Dervish took part in technical rehearsals on 7 and 8 May, followed by dress rehearsals on 11 and 12 May. The Irish performance featured the lead singer of Dervish, Cathy Jordan, in a red and white dress playing the bodhrán. The remaining members of the group, dressed in plain black shirts with jeans, performed a routine which featured them following Jordan around the stage. The LED screens displayed large flowers in bloom against a starlit background and the stage catwalk displayed a floating Irish flag at the beginning of the performance. Ireland placed twenty-fourth (last) in the final, scoring 5 points.

=== Voting ===

Voting during the three shows involved each country awarding points from 1-8, 10 and 12 to the other competing countries; counties were not allowed to register votes for themselves. All countries participating in the contest were required to use televoting and/or SMS voting during both evenings of the contest. In the event of technical difficulties, or if the votes of the country did not meet the EBU threshold, then a back-up jury's results were to be used. Ireland awarded its top 12 points from televoting to in the semi-final and to in the final. The nation received 5 points in the final—all from Albania—placing 24th (last). RTÉ appointed Linda Martin as its spokesperson to announce the Irish votes during the final. The tables below visualise a complete breakdown of points awarded to Ireland in the final of the Eurovision Song Contest 2007, as well as by the country in the semi-final and final.

====Points awarded to Ireland====

Points awarded to Ireland (Final)
| Score | Country |
|---|---|
| 12 points |  |
| 10 points |  |
| 8 points |  |
| 7 points |  |
| 6 points |  |
| 5 points | Albania |
| 4 points |  |
| 3 points |  |
| 2 points |  |
| 1 point |  |

====Points awarded by Ireland====

Points awarded by Ireland (Semi-final)
| Score | Country |
|---|---|
| 12 points | Latvia |
| 10 points | Poland |
| 8 points | Serbia |
| 7 points | Hungary |
| 6 points | Belarus |
| 5 points | Denmark |
| 4 points | Andorra |
| 3 points | Estonia |
| 2 points | Moldova |
| 1 point | Slovenia |

Points awarded by Ireland (Final)
| Score | Country |
|---|---|
| 12 points | Lithuania |
| 10 points | Latvia |
| 8 points | Ukraine |
| 7 points | United Kingdom |
| 6 points | Russia |
| 5 points | Hungary |
| 4 points | Serbia |
| 3 points | Romania |
| 2 points | Moldova |
| 1 point | Georgia |

==After Eurovision==
Despite finishing in last place, the broadcast of the final was watched by 780,000 viewers in Ireland with a market share of 53%, representing an increase from the previous year.
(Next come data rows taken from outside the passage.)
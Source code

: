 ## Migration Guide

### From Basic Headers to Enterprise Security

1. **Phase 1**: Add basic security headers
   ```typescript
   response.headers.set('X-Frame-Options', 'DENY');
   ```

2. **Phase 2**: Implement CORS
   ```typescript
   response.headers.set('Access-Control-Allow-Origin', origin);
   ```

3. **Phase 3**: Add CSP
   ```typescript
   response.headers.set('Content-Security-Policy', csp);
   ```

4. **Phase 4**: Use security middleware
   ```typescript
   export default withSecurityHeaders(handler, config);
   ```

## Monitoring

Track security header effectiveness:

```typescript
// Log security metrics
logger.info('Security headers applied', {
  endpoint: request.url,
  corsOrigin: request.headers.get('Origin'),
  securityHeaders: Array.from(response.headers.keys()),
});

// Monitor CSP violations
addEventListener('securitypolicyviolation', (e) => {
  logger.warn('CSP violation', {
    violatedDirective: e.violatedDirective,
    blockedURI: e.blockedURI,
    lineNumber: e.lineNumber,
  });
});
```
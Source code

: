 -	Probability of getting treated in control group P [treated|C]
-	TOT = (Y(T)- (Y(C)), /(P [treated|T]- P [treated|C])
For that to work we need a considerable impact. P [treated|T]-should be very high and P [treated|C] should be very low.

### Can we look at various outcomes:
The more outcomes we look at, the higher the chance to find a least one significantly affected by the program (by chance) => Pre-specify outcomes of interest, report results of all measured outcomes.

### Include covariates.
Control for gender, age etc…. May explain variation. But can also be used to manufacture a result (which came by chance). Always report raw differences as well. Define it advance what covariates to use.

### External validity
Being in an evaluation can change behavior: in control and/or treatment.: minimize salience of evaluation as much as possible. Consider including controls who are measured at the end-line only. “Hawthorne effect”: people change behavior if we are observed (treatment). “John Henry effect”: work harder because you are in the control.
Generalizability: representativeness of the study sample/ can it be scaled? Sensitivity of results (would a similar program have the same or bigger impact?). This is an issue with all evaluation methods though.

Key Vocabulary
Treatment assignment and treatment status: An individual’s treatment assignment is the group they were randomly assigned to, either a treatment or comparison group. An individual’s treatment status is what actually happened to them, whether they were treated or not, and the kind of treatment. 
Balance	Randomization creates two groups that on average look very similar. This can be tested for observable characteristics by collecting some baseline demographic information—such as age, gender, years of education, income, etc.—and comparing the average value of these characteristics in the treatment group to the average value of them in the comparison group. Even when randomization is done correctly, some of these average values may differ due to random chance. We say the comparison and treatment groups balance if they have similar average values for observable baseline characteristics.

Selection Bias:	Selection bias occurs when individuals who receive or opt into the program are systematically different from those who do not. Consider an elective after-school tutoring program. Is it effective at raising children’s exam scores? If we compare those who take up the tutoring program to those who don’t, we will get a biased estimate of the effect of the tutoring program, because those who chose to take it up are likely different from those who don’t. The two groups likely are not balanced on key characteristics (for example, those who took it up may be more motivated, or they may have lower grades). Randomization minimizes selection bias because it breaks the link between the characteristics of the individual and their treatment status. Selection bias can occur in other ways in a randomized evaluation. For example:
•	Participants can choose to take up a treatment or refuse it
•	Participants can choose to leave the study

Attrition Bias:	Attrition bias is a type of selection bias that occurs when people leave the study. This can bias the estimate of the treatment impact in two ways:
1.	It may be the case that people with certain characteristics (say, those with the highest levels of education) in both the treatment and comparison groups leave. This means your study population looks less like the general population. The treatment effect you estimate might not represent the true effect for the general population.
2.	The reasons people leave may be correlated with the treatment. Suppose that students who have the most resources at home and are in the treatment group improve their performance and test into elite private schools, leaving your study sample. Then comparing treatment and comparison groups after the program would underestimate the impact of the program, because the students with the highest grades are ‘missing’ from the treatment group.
Dervish announced that they would continue to play their music, stating that they "play music for music's sake" and that "it's about heart and soul, it's not about votes". Claims of "vote hijacking" were also discussed after the nation awarded its 12 points to Lithuania despite getting little elsewhere.

Criticism was also faced by RTÉ from Irish media, both over their selection of Dervish and the production of a forthcoming television special on the band, with claims that their performance was "disastrous" and that the broadcaster had signed a written contract with the band only after announcing their participation. In response, an RTÉ spokesperson stated that "contracts can be signed after such an announcement" as "you don't have to sign on the dotted line if you have a verbal agreement". The broadcaster later stated that they would be "having a sit-down and looking at our geographical position and going through the whole process", thus indicating a possible withdrawal from the 2008 contest. RTÉ confirmed their intentions to participate at the 2008 Eurovision Song Contest on 3 October 2007, announcing an open selection to choose both the artist and song to represent Ireland.